10. The method of claim 9, wherein training the lighting estimation model comprises:
generating an output image based on the surface normal map and the target lighting indicator;
computing a reconstruction loss based on the output image and the training image; and
updating parameters of the lighting estimation model based on the reconstruction loss.
11. The method of claim 9, wherein training the lighting estimation model comprises:
computing a perceptual loss; and
updating parameters of the lighting estimation model based on the perceptual loss.
12. The method of claim 9, wherein training the lighting estimation model comprises:
computing an adversarial loss; and
updating parameters of the lighting estimation model based on the adversarial loss.
13. The method of claim 9, further comprising:
training an image generation model to generate a relighted image based on the shading map.
14. The method of claim 13, further comprising:
training a motion encoder of the image generation model to generate temporal consistency information based on the relighted image, wherein the image generation model uses the temporal consistency information to generate temporally consistent image frames.
15. The method of claim 14, further comprising:
computing a noise contrastive estimation loss that optimizes a latent space for temporally related image frames, wherein the image generation model is trained based on the noise contrastive estimation loss.
16. A system for image generation, comprising:
at least one memory;
at least one processor executing instructions stored in the at least one memory;
a lighting estimation model comprising lighting estimation parameters stored in the at least one memory, the lighting estimation model trained to generate a shading map based on an object image and a target lighting indicator; and
an image generation model comprising image generation parameters stored in the at least one memory, the image generation model trained to generate a relighted image based on the object image and the shading map, wherein the relighted image depicts an object from the object image with lighting based on the target lighting indicator.
17. The system of claim 16, wherein the image generation model further comprises:
a lighting encoder configured to encode the shading map to obtain lighting control information.

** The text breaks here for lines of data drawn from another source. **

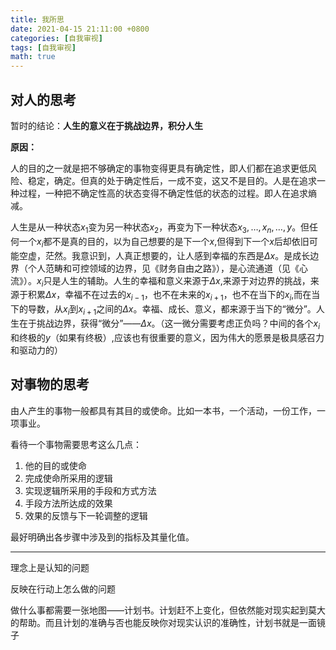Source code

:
 ```yaml
---
title: 我所思
date: 2021-04-15 21:11:00 +0800
categories: [自我审视]
tags: [自我审视]
math: true
---
```


## 对人的思考

暂时的结论：**人生的意义在于挑战边界，积分人生**

**原因：**

人的目的之一就是把不够确定的事物变得更具有确定性，即人们都在追求更低风险、稳定，确定。但真的处于确定性后，一成不变，这又不是目的。人是在追求一种过程，一种把不确定性高的状态变得不确定性低的状态的过程。即人在追求熵减。

人生是从一种状态$x_1$变为另一种状态$x_2$，再变为下一种状态$x_3,\dots,x_n,\dots,y$。但任何一个$x_i$都不是真的目的，以为自己想要的是下一个$x$,但得到下一个$x$后却依旧可能空虚，茫然。我意识到，人真正想要的，让人感到幸福的东西是$\Delta x$。是成长边界（个人范畴和可控领域的边界，见《财务自由之路》），是心流通道（见《心流》）。$x_i$只是人生的辅助。人生的幸福和意义来源于$\Delta x$,来源于对边界的挑战，来源于积累$\Delta x$，幸福不在过去的$x_{i-1}$，也不在未来的$x_{i+1}$，也不在当下的$x_i$,而在当下的导数，从$x_i$到$x_{i+1}$之间的$\Delta x$。幸福、成长、意义，都来源于当下的“微分”。人生在于挑战边界，获得“微分”——$\Delta x$。（这一微分需要考虑正负吗？中间的各个$x_i$和终极的$y$（如果有终极）,应该也有很重要的意义，因为伟大的愿景是极具感召力和驱动力的）

## 对事物的思考

由人产生的事物一般都具有其目的或使命。比如一本书，一个活动，一份工作，一项事业。

看待一个事物需要思考这么几点：

1. 他的目的或使命
2. 完成使命所采用的逻辑
3. 实现逻辑所采用的手段和方式方法
4. 手段方法所达成的效果
5. 效果的反馈与下一轮调整的逻辑

最好明确出各步骤中涉及到的指标及其量化值。





---

理念上是认知的问题

反映在行动上怎么做的问题

做什么事都需要一张地图——计划书。计划赶不上变化，但依然能对现实起到莫大的帮助。而且计划的准确与否也能反映你对现实认识的准确性，计划书就是一面镜子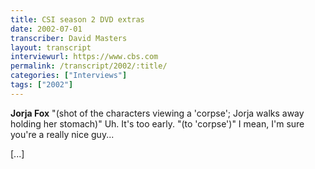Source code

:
 ```yaml
---
title: CSI season 2 DVD extras
date: 2002-07-01
transcriber: David Masters
layout: transcript
interviewurl: https://www.cbs.com
permalink: /transcript/2002/:title/
categories: ["Interviews"]
tags: ["2002"]
---
```


**Jorja Fox** "(shot of the characters viewing a 'corpse'; Jorja walks away holding her stomach)" Uh. It's too early. "(to 'corpse')" I mean, I'm sure you're a really nice guy...

[...]
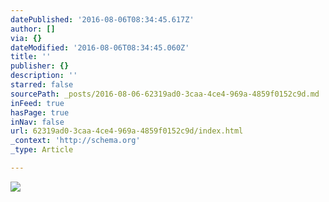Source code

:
 ```yaml
---
datePublished: '2016-08-06T08:34:45.617Z'
author: []
via: {}
dateModified: '2016-08-06T08:34:45.060Z'
title: ''
publisher: {}
description: ''
starred: false
sourcePath: _posts/2016-08-06-62319ad0-3caa-4ce4-969a-4859f0152c9d.md
inFeed: true
hasPage: true
inNav: false
url: 62319ad0-3caa-4ce4-969a-4859f0152c9d/index.html
_context: 'http://schema.org'
_type: Article

---
```

![](https://the-grid-user-content.s3-us-west-2.amazonaws.com/2a371268-3825-4a55-ad62-7ae339b0841a.jpg)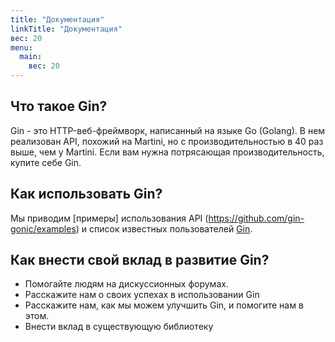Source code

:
 ```yaml
---
title: "Документация"
linkTitle: "Документация"
вес: 20
menu:
  main:
    вес: 20
---
```


## Что такое Gin?

Gin - это HTTP-веб-фреймворк, написанный на языке Go (Golang). В нем реализован API, похожий на Martini, но с производительностью в 40 раз выше, чем у Martini. Если вам нужна потрясающая производительность, купите себе Gin.

## Как использовать Gin?

Мы приводим [примеры] использования API (https://github.com/gin-gonic/examples) и список известных пользователей [Gin](./users).

## Как внести свой вклад в развитие Gin?

* Помогайте людям на дискуссионных форумах.
* Расскажите нам о своих успехах в использовании Gin
* Расскажите нам, как мы можем улучшить Gin, и помогите нам в этом.
* Внести вклад в существующую библиотеку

18. The system of claim 16, wherein the image generation model further comprises:
a base encoder configured to encode lighting control information and the object image to obtain latent image features.
19. The system of claim 16, wherein the image generation model further comprises:
a motion encoder trained to generate temporal consistency information based on the relighted image.
20. The system of claim 16, the system further comprising:
a refinement model configured to generate a refined image based on the object image and a preliminary relighted image.